February 17, 2011 (YAMBIO) – Western Equatoria state is among the states in South Sudan that have registered a high number of returnees since the beginning of region’s referendum on independence.
The acting director of Southern Sudan Relief and Rehabilitation Commission (SSRRC) in Western Equatoria state, James Benson, received about 48 returnees from Khartoum in Yambio County, the state capital.
Addressing the press at the way station, Benson said “the returnees were 48 in number, 13 households arrived in Yambio and one house hold dropped in Maridi and the other one dropped in Ibba County, others on their way to Tambura and Nzara counties.”
He pointed out that the returnees “will stay with their relatives thereafter they will go to their native areas where they can develop their own destiny.”
Benson revealed that of the 223,889 people who registered in Khartoum to return to Western Equatoria state only 254 returnees have so far arrived. He said efforts were underway to organize the repatriate the others to the state.
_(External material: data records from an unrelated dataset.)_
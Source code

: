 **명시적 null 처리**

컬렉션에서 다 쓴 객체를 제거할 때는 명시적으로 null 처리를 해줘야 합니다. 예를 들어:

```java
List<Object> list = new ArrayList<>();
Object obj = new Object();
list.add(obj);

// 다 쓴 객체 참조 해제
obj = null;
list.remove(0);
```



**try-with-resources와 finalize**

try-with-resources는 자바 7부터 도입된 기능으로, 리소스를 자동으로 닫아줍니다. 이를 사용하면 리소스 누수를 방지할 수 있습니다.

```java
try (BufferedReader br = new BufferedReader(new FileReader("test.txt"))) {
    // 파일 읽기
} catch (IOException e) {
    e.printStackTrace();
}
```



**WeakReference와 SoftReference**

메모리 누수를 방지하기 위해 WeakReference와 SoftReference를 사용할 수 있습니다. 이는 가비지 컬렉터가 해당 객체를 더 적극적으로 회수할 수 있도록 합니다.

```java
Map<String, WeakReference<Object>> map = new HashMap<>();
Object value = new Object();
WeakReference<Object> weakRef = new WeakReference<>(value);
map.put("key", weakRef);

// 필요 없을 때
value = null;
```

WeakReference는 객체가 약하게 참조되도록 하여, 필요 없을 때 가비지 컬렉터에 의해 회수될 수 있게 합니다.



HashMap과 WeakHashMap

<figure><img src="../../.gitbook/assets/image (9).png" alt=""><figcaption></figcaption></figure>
However, he stated that the biggest challenge if lack of funds to facilitate the transportation of returnees from the North to South, citing that “it is difficult to find NGOs to support, but the government is trying very hard so that all the returnees are transported to Southern Sudan”
The acting director also said that they have made an integration assessment to find the categories of the returnees “who may be capable to be integrated in the government or schools. Most people from the North only know Arabic languages”.
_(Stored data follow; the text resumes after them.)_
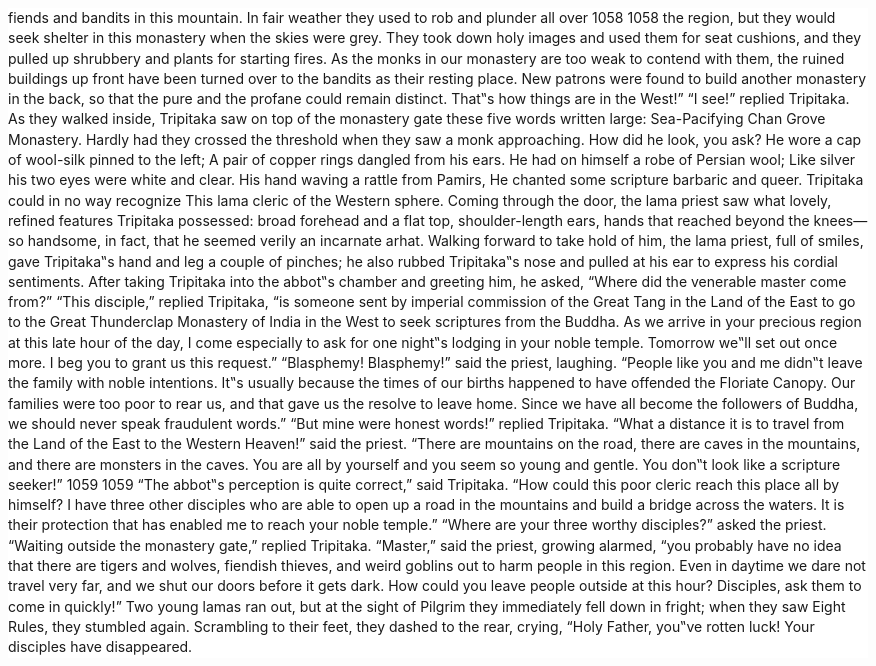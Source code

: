 fiends and bandits in this mountain. In fair weather they used to rob and plunder all over
1058
1058
the region, but they would seek shelter in this monastery when the skies were grey.
They took down holy images and used them for seat cushions, and they pulled up
shrubbery and plants for starting fires. As the monks in our monastery are too weak to
contend with them, the ruined buildings up front have been turned over to the bandits as
their resting place. New patrons were found to build another monastery in the back, so
that the pure and the profane could remain distinct. That‟s how things are in the West!”
“I see!” replied Tripitaka.
As they walked inside, Tripitaka saw on top of the monastery gate these five
words written large:
Sea-Pacifying Chan Grove Monastery. Hardly had they crossed the threshold
when they saw a monk approaching. How did he look, you ask?
He wore a cap of wool-silk pinned to the left;
A pair of copper rings dangled from his ears.
He had on himself a robe of Persian wool;
Like silver his two eyes were white and clear.
His hand waving a rattle from Pamirs,
He chanted some scripture barbaric and queer.
Tripitaka could in no way recognize
This lama cleric of the Western sphere.
Coming through the door, the lama priest saw what lovely, refined features
Tripitaka possessed: broad forehead and a flat top, shoulder-length ears, hands that
reached beyond the knees—so handsome, in fact, that he seemed verily an incarnate
arhat. Walking forward to take hold of him, the lama priest, full of smiles, gave
Tripitaka‟s hand and leg a couple of pinches; he also rubbed Tripitaka‟s nose and pulled
at his ear to express his cordial sentiments.
After taking Tripitaka into the abbot‟s chamber and greeting him, he asked,
“Where did the venerable master come from?”
“This disciple,” replied Tripitaka, “is someone sent by imperial commission of
the Great Tang in the Land of the East to go to the Great Thunderclap Monastery of
India in the West to seek scriptures from the Buddha. As we arrive in your precious
region at this late hour of the day, I come especially to ask for one night‟s lodging in
your noble temple. Tomorrow we‟ll set out once more. I beg you to grant us this
request.”
“Blasphemy! Blasphemy!” said the priest, laughing. “People like you and me
didn‟t leave the family with noble intentions. It‟s usually because the times of our births
happened to have offended the Floriate Canopy.
Our families were too poor to rear us, and that gave us the resolve to leave
home. Since we have all become the followers of Buddha, we should never speak
fraudulent words.”
“But mine were honest words!” replied Tripitaka.
“What a distance it is to travel from the Land of the East to the Western
Heaven!” said the priest. “There are mountains on the road, there are caves in the
mountains, and there are monsters in the caves. You are all by yourself and you seem so
young and gentle. You don‟t look like a scripture seeker!”
1059
1059
“The abbot‟s perception is quite correct,” said Tripitaka. “How could this poor
cleric reach this place all by himself? I have three other disciples who are able to open
up a road in the mountains and build a bridge across the waters. It is their protection that
has enabled me to reach your noble temple.”
“Where are your three worthy disciples?” asked the priest.
“Waiting outside the monastery gate,” replied Tripitaka.
“Master,” said the priest, growing alarmed, “you probably have no idea that
there are tigers and wolves, fiendish thieves, and weird goblins out to harm people in
this region. Even in daytime we dare not travel very far, and we shut our doors before it
gets dark. How could you leave people outside at this hour? Disciples, ask them to come
in quickly!”
Two young lamas ran out, but at the sight of Pilgrim they immediately fell down
in fright; when they saw Eight Rules, they stumbled again. Scrambling to their feet, they
dashed to the rear, crying, “Holy Father, you‟ve rotten luck! Your disciples have
disappeared.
One of the returnees, Charles Luis, disclosed in Khartoum he did not feel like a citizen.
Luis added sometimes they were denied their status as Sudanese and perceived as internally displaced people (IDPs). He also said that they were often call pagans and other names.
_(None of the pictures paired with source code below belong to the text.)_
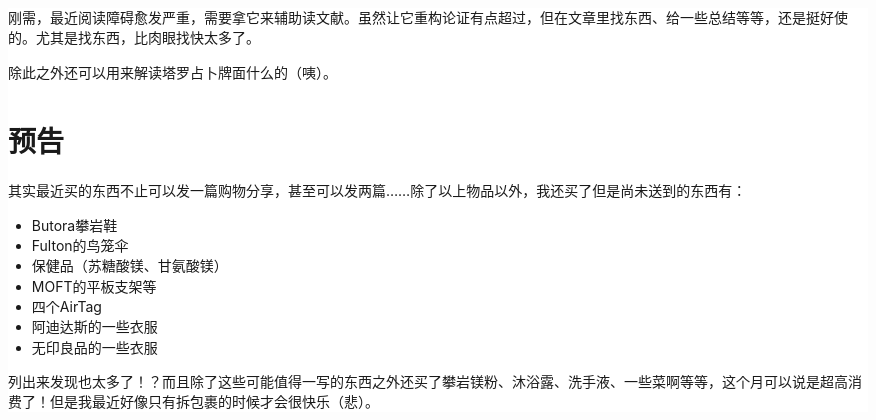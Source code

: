 
刚需，最近阅读障碍愈发严重，需要拿它来辅助读文献。虽然让它重构论证有点超过，但在文章里找东西、给一些总结等等，还是挺好使的。尤其是找东西，比肉眼找快太多了。

除此之外还可以用来解读塔罗占卜牌面什么的（咦）。

# 预告

其实最近买的东西不止可以发一篇购物分享，甚至可以发两篇……除了以上物品以外，我还买了但是尚未送到的东西有：

- Butora攀岩鞋
- Fulton的鸟笼伞
- 保健品（苏糖酸镁、甘氨酸镁）
- MOFT的平板支架等
- 四个AirTag
- 阿迪达斯的一些衣服
- 无印良品的一些衣服

列出来发现也太多了！？而且除了这些可能值得一写的东西之外还买了攀岩镁粉、沐浴露、洗手液、一些菜啊等等，这个月可以说是超高消费了！但是我最近好像只有拆包裹的时候才会很快乐（悲）。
Another recent returnee, Angelina Benjamin, said she had only heard of Yambio, and had not seen it because she grew up in Khartoum. But she said she is happy to be back home.
She added that she has the interest to study in English as she studied in Arabic in the North.
During Sudan’s two decades of civil war which led to deaths of two million people, many Southerners fled to the North. Now with the independence of the South already guaranteed most Southerners in the North are expected to return to the South.
The debates are still going between the SPLM who govern the South and Sudan’s ruling NCP on outstanding issues of the 2005 peace agreement that gave the South the right to secede. This issues include: citizenship, oil, water, national debts and assets, border and the contested region of Abyei.